6. Conclusions and Future Work
This study investigated how motion capture and biosignals can be integrated into character workflows across animation, games, installations, and live performance. By developing four prototypes, we proposed and validated a workflow for augmenting the personality expression of digital characters through sensor-based technologies. The findings show that personality perception emerges from the interplay of movement, interaction, narration, sound, and audience disposition, rather than from any single medium or tool. Beyond the specific case studies, this research offers methodological insights and technical tools for designing more expressive and emotionally resonant digital characters in trans-media contexts.

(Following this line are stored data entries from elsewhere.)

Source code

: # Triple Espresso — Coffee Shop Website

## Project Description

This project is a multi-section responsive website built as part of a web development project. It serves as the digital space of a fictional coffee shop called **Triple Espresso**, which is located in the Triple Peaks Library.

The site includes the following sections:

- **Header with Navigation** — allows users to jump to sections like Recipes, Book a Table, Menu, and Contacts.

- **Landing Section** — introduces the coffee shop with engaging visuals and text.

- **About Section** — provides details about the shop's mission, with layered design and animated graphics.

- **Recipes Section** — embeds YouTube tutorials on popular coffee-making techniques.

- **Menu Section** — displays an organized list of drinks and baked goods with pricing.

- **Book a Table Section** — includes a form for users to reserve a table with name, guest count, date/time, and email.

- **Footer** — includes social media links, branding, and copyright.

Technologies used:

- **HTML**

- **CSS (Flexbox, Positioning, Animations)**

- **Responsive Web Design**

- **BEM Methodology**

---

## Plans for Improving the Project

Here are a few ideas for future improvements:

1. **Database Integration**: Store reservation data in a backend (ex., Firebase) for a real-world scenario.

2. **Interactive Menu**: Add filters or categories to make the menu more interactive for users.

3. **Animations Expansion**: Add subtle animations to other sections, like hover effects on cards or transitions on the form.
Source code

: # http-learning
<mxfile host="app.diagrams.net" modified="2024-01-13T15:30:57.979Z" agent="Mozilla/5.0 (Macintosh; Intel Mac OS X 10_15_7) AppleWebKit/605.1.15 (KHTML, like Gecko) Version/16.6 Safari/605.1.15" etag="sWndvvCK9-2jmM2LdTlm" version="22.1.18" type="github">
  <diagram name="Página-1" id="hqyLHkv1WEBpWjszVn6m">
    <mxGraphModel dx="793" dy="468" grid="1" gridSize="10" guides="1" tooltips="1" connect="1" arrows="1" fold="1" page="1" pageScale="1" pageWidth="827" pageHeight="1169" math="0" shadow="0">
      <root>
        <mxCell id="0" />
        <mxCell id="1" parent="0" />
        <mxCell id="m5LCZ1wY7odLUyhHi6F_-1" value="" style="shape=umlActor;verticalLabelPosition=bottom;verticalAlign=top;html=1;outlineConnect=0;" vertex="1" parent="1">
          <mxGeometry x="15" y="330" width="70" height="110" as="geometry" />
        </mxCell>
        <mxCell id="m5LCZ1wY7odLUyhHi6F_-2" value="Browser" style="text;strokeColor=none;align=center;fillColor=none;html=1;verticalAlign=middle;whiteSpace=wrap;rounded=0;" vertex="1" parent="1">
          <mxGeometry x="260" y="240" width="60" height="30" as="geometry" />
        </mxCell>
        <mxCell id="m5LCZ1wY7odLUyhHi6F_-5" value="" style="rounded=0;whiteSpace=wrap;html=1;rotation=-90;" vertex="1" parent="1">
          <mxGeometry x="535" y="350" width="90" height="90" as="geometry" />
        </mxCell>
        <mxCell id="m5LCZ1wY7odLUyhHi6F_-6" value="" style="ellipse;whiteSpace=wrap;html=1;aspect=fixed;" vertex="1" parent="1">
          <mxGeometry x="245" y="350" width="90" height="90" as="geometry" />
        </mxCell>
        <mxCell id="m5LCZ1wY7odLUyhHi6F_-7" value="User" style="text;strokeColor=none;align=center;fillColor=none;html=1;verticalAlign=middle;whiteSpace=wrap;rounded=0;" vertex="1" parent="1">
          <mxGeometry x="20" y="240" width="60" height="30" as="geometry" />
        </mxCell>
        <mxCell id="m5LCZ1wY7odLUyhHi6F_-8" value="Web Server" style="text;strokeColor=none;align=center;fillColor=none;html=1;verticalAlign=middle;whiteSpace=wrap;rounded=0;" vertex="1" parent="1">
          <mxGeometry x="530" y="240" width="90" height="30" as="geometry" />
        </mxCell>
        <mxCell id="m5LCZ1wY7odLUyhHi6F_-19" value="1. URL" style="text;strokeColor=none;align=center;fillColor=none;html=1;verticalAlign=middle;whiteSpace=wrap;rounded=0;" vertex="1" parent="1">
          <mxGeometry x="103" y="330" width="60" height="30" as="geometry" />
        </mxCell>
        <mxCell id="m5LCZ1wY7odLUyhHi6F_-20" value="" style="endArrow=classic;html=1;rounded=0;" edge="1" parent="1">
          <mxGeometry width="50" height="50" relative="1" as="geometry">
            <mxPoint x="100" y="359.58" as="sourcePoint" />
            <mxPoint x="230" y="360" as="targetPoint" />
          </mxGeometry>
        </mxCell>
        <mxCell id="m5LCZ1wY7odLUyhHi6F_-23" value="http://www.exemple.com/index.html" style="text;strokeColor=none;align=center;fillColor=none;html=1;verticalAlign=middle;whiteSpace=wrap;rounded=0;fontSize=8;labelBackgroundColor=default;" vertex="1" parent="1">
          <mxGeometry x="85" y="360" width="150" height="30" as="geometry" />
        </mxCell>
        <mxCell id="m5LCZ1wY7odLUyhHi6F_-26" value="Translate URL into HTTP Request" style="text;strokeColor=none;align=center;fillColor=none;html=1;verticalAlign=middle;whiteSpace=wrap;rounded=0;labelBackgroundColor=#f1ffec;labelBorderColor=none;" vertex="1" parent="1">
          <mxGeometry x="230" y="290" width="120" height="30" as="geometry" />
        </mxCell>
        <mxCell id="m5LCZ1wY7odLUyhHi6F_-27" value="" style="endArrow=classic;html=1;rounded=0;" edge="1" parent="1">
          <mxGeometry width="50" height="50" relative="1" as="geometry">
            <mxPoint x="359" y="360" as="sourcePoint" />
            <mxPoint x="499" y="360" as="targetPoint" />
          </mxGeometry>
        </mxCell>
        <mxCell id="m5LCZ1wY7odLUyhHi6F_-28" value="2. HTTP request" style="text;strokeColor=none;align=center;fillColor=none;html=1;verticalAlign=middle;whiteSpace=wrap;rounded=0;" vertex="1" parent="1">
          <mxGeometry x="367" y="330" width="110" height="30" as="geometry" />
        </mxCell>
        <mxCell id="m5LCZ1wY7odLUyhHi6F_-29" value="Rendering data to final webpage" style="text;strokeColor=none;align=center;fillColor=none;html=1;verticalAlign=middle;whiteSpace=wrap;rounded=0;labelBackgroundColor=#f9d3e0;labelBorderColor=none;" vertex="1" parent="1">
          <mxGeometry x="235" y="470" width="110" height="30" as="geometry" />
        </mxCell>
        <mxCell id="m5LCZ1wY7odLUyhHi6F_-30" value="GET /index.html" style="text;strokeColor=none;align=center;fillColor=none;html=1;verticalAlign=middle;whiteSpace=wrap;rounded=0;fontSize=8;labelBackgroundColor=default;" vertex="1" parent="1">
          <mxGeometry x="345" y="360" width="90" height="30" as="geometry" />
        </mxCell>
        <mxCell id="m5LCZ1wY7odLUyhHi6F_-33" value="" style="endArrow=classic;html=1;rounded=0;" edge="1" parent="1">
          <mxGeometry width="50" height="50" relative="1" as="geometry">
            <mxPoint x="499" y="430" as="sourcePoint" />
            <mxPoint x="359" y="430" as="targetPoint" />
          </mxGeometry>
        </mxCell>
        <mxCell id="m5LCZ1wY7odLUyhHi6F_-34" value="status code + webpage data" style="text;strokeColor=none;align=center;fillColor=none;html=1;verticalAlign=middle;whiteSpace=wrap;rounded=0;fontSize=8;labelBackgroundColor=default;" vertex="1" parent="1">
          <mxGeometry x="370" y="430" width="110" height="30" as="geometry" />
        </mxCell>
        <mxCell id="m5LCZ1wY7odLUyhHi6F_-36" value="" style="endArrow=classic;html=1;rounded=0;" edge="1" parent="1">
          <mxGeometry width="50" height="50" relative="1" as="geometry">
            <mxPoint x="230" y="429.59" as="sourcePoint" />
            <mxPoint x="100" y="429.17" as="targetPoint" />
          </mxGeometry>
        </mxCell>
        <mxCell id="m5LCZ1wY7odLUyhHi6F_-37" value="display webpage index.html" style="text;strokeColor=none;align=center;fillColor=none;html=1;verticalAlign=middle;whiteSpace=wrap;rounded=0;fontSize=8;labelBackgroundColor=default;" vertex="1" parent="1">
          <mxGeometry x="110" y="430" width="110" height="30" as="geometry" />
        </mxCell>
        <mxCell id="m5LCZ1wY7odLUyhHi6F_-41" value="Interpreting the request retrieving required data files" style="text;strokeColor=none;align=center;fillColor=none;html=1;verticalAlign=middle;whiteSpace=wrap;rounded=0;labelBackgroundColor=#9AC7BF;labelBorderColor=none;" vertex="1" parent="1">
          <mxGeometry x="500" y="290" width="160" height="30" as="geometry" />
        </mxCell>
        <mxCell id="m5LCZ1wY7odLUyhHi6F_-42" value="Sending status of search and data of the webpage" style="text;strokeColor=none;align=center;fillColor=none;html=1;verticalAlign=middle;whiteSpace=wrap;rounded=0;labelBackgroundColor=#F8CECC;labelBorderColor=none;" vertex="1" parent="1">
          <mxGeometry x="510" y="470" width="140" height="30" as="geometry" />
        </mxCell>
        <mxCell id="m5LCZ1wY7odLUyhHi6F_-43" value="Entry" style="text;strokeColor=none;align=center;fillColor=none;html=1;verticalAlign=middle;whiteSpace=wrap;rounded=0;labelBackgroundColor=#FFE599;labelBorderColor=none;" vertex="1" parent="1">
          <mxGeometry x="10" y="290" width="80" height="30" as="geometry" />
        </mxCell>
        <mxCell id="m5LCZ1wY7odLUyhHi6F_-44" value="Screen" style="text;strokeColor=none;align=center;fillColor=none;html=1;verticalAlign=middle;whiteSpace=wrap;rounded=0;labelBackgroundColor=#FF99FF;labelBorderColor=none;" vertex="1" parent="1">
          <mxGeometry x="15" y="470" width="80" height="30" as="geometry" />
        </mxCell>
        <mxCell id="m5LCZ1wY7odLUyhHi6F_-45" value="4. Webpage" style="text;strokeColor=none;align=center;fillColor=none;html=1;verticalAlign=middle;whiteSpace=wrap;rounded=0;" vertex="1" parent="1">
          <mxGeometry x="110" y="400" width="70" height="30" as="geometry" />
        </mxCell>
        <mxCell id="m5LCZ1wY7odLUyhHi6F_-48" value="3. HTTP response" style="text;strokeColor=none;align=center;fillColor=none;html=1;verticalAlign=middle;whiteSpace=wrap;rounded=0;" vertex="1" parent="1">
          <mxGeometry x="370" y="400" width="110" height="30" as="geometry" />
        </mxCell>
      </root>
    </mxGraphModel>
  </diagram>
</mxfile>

Future research will aim to address the identified limitations by developing more controlled cross-media experiments, in which identical narrative and audio–visual elements are implemented across different formats. This approach will enable the clearer identification of observed differences in the characteristics of each medium. In addition, this study could be extended to other emerging media and technologies such as virtual and mixed reality environments, where embodied interaction, sensory immersion, and spatial presence may further influence the perception of character personality. Finally, particular attention should be given to more experimental media, including interactive networked environments and interactive performances, which are not yet as established or standardized as animation and games. Future work should focus on refining the associated workflows, interaction models, and technical functionalities to enhance their expressive potential and accessibility for creators.